According to the World Bank, since 1980 Jamaica has been lent $17.5 billion from overseas, repaid $20.5 billion but is still said today to have an external debt of $7.5 billion. Jamaica has been in a debt crisis since the late 1970s, spending around 20% of export revenues on external debt payments every year since. Despite this, there has been no discernible fall in the government’s external debt since the late 1990s. Jamaica has followed IMF austerity programmes from 1972 to 1979, 1981 to 1995, 2010-2011 and 2013 to date.
Jamaica has failed to meet six of the seven Millennium Development Goals:
• The Jamaican economy is the same size per person today as it was in 1990.
• The number of people living in poverty has increased from 10% of the population in 2007 to 20%.
• Unemployment is currently over 15%.
• The proportion of children completing primary school fell from 97% in 1990 to 75% by 2009. It has since increased again to 86%, but still well short of the Millennium Development Goal of 100%.
Both the Jamaican government and the Caribbean Community and Common Market (Caricom) have called this year for debt relief for Jamaica and other heavily indebted small islands.

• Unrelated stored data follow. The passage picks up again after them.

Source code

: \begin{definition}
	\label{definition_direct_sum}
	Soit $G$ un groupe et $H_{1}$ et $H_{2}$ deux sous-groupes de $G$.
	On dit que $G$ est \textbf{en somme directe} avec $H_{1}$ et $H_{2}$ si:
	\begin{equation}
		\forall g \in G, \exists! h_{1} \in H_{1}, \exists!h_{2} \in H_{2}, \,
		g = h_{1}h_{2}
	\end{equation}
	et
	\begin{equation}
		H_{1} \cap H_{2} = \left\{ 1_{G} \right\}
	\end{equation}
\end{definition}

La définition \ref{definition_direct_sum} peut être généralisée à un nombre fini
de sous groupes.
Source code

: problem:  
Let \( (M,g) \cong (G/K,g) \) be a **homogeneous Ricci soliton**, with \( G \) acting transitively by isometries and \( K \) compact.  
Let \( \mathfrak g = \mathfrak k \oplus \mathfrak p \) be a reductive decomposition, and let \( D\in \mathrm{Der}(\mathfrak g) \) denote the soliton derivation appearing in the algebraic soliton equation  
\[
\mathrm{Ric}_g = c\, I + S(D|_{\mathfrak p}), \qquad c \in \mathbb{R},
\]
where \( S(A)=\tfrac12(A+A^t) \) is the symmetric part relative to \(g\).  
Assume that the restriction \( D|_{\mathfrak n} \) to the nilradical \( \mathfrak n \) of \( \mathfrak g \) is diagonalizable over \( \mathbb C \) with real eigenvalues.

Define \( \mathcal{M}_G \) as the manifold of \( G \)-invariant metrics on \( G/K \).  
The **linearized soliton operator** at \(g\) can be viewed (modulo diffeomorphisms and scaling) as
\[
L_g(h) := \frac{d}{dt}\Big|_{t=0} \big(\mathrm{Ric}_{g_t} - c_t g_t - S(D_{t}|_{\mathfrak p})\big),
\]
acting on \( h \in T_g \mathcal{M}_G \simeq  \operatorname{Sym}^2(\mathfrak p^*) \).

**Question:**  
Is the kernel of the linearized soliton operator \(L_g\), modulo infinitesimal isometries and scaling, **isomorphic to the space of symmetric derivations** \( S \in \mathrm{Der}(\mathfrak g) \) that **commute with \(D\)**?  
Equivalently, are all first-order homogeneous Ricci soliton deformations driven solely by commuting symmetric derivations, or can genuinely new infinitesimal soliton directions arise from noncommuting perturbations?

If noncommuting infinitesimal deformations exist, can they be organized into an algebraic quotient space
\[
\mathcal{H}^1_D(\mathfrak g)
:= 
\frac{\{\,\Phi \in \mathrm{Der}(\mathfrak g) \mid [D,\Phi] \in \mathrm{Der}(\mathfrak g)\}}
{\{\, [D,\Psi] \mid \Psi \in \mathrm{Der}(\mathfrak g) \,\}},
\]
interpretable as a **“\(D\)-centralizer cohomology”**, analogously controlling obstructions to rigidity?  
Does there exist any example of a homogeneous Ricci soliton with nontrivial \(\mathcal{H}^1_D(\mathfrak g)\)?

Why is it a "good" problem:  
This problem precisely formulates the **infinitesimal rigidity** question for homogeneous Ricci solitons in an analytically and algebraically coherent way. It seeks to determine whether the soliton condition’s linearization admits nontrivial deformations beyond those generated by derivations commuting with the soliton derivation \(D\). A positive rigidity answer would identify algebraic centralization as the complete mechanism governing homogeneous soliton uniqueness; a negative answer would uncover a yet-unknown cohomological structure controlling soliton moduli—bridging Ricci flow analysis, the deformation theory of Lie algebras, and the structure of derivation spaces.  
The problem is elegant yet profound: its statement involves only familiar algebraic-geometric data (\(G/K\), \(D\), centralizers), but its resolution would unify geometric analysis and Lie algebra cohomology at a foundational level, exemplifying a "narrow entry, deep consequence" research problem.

Commenting ahead of the Prime Minister’s visit to Grenada, Tim Jones continued:
“Grenada is in a debt crisis caused by the withdrawal of EU trade preferences for exports, the devastation caused by Hurricane Ivan in 2004 and the fall in tourism during the global financial crisis. Having defaulted on some of its debt, Grenada bravely tried to get all creditors to jointly negotiate on an economic recovery programme, but the UK refused. When in Grenada, David Cameron should apologise for this rebuff, cancel all the debt owed by Grenada to the UK, and push institutions like the IMF and World Bank to do the same.”
Grenada is currently in default on the £1.8 million it is said to owe the UK government’s UK Export Finance. In October 2013 the Grenada government publicly called for a negotiation with all creditors on debt cancellation and economic recovery, which the UK government rebuffed.